** Problem details **
From the data below, set down exactly the lines between the one holding "- **Cloud Platforms:**" and the one holding "- 🌱 Learning", inclusive, and no others.

** Given records **

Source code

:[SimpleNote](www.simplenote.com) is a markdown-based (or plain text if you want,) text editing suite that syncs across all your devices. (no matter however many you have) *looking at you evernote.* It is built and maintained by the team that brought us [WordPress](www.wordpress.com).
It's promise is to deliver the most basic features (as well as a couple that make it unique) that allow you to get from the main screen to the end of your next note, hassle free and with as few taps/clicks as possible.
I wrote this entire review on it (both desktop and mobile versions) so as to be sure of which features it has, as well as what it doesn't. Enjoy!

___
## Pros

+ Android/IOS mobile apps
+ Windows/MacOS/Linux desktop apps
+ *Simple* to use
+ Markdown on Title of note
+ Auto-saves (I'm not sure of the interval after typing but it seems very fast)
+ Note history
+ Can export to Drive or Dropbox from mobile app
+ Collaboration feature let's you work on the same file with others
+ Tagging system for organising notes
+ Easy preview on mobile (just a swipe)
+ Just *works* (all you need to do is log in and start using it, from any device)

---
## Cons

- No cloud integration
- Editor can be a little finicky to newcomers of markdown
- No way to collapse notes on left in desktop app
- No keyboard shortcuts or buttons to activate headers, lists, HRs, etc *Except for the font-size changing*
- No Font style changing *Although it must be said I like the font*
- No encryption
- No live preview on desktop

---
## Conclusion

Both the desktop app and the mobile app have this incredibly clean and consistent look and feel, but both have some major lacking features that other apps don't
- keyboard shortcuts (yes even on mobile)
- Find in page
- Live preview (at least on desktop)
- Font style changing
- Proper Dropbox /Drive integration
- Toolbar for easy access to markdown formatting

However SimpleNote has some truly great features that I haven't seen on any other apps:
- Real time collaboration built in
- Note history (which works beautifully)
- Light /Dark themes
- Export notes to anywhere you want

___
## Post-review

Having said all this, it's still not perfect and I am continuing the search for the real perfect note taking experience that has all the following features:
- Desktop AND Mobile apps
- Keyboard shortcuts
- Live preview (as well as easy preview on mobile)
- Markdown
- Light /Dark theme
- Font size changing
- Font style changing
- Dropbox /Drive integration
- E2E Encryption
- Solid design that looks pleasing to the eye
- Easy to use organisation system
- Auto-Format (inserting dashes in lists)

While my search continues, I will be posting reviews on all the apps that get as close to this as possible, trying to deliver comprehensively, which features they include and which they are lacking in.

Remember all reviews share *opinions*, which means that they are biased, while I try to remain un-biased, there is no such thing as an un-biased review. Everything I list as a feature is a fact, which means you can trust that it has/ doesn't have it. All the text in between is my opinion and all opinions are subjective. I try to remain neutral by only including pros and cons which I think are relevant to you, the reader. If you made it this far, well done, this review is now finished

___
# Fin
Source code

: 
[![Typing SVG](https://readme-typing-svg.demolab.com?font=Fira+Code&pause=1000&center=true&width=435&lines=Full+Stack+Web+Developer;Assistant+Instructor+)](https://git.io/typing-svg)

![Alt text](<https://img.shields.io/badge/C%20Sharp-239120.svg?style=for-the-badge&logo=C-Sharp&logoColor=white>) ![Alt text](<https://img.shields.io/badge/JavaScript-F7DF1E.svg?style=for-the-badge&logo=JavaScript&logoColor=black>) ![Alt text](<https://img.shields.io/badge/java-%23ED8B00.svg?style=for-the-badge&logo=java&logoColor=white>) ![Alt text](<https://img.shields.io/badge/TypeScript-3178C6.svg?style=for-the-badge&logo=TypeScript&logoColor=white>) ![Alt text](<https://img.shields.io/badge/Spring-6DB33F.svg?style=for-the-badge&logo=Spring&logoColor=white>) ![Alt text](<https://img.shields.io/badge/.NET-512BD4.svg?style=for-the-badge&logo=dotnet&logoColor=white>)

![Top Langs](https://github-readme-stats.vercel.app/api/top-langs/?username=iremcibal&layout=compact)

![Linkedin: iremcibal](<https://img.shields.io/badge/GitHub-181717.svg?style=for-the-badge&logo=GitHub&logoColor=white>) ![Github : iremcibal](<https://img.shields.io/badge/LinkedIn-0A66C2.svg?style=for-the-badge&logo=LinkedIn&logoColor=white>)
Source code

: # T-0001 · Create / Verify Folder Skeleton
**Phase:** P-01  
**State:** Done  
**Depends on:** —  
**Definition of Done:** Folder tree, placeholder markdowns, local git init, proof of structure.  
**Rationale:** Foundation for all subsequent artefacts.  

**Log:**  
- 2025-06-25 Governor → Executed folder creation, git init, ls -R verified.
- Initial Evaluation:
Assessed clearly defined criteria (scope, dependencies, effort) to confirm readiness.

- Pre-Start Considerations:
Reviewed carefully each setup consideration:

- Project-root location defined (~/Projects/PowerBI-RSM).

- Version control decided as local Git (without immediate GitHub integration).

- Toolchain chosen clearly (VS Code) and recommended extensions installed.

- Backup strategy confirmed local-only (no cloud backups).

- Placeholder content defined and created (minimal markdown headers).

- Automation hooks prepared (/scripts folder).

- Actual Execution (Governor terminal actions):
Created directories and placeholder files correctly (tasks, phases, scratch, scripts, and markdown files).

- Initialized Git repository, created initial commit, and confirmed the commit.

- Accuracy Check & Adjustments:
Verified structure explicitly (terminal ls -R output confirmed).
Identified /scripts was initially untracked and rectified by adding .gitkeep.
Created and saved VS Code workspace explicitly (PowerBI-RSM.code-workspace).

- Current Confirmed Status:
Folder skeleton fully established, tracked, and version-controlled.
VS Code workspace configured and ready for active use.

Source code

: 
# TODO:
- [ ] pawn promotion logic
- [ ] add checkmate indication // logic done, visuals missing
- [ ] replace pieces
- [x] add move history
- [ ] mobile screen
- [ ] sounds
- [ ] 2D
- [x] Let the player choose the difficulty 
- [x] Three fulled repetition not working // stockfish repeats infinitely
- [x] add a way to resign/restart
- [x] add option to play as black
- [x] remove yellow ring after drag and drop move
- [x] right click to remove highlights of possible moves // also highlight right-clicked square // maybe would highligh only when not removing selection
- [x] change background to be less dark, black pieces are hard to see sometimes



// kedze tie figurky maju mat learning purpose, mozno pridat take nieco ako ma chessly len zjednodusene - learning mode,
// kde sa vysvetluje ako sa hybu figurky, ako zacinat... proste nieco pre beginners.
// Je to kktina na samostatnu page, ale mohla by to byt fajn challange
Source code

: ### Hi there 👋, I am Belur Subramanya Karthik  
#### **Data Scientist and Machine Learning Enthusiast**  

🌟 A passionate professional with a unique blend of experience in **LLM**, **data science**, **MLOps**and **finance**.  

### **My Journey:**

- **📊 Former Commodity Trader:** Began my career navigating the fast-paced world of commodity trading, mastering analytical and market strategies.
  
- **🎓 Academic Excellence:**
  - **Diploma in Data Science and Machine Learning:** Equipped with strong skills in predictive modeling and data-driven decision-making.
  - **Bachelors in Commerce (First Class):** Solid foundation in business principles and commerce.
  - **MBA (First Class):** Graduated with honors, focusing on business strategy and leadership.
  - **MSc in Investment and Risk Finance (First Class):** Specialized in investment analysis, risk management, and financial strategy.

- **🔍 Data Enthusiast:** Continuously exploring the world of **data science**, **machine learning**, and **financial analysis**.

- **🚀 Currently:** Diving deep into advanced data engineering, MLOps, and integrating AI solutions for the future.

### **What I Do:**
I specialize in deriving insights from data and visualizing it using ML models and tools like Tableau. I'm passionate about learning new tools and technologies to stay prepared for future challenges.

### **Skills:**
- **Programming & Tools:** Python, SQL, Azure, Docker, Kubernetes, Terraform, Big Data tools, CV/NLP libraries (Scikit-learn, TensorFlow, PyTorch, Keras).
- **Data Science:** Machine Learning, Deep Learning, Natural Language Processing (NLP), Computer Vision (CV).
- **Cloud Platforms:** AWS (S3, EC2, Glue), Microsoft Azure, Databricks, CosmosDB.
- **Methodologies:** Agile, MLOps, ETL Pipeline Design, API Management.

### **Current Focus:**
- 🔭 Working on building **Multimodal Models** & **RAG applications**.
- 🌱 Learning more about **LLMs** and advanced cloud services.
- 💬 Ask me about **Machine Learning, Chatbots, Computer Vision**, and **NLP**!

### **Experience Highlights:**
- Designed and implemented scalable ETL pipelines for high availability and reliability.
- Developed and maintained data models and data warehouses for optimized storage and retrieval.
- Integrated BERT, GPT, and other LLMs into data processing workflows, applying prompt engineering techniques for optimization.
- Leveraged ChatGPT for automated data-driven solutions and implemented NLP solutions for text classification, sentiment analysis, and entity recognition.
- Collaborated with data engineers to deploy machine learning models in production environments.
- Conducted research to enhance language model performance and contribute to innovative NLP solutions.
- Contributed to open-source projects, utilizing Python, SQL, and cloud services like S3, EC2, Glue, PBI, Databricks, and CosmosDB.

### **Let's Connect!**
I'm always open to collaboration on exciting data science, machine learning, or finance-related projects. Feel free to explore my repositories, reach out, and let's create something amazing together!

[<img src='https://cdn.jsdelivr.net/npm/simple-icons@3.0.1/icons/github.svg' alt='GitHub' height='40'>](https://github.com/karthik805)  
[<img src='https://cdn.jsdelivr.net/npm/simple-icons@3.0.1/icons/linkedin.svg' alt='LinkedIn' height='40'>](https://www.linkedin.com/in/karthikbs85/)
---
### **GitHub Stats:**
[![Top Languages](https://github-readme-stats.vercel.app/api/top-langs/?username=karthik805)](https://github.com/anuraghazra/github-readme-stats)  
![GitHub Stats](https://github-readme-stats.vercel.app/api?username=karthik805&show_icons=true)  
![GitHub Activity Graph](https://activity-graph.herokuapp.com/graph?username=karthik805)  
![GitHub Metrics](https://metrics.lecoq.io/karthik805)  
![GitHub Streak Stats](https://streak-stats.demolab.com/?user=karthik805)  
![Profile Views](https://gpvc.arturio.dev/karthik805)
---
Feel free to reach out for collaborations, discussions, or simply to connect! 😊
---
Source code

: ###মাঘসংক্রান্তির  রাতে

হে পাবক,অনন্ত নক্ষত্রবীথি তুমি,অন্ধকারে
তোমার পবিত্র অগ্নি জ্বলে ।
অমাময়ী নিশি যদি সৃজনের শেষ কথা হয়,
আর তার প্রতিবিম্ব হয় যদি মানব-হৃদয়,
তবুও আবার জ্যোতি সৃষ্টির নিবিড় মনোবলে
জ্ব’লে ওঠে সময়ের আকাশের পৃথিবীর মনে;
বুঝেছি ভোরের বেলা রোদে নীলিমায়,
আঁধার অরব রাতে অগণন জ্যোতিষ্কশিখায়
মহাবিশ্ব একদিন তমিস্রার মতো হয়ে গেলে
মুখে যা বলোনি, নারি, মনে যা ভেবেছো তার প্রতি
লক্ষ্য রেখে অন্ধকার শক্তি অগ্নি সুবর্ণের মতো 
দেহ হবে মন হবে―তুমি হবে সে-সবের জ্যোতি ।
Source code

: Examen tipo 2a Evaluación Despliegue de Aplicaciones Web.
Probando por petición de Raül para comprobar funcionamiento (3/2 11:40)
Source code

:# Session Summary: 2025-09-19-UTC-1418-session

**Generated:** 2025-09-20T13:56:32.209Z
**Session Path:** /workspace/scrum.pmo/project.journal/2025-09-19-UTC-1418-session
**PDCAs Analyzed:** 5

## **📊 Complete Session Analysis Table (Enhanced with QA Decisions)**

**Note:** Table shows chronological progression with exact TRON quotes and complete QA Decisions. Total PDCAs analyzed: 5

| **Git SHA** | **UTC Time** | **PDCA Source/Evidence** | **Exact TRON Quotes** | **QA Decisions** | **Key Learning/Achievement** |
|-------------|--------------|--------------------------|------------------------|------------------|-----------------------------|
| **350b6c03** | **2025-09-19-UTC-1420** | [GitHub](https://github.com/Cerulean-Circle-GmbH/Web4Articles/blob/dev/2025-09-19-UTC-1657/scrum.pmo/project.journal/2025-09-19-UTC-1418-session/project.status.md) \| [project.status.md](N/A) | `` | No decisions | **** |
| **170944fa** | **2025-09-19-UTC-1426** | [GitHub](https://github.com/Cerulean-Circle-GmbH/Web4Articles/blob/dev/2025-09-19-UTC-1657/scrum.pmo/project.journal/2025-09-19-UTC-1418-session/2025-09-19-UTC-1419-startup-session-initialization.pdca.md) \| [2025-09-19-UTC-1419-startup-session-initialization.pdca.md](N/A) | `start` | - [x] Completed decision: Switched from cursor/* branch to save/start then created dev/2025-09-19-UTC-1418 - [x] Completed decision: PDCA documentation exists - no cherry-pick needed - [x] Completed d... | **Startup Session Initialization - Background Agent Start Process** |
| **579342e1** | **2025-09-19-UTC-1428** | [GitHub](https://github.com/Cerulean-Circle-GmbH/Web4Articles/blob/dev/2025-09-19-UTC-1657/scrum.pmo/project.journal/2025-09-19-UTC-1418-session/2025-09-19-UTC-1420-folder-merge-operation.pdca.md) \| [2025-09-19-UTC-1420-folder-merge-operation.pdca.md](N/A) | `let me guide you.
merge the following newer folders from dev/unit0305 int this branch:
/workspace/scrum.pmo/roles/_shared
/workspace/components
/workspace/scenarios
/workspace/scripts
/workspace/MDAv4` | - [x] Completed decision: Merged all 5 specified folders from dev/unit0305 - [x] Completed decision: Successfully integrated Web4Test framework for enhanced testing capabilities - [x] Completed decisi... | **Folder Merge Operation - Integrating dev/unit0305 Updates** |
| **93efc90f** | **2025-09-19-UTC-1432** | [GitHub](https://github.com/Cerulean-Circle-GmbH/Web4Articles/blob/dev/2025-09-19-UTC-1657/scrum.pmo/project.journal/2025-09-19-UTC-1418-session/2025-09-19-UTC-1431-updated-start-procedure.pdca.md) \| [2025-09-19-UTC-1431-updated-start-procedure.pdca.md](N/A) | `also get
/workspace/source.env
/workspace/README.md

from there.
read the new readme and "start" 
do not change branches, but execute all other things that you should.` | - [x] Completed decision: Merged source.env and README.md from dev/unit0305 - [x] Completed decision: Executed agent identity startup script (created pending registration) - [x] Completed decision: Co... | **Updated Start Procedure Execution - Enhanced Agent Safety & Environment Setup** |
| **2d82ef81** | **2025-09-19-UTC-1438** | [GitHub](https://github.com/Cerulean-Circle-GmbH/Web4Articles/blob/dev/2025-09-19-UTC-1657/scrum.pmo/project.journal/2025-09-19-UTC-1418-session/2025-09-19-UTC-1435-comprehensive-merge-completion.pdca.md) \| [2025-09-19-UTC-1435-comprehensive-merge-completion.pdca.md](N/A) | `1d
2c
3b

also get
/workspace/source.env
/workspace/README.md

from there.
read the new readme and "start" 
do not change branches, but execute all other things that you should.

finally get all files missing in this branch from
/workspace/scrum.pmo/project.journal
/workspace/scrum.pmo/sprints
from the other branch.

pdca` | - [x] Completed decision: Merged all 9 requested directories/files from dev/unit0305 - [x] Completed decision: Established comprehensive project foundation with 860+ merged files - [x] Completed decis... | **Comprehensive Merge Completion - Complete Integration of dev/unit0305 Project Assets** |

** Response to the exercise **
- **Cloud Platforms:** AWS (S3, EC2, Glue), Microsoft Azure, Databricks, CosmosDB.
- **Methodologies:** Agile, MLOps, ETL Pipeline Design, API Management.

### **Current Focus:**
- 🔭 Working on building **Multimodal Models** & **RAG applications**.
- 🌱 Learning more about **LLMs** and advanced cloud services.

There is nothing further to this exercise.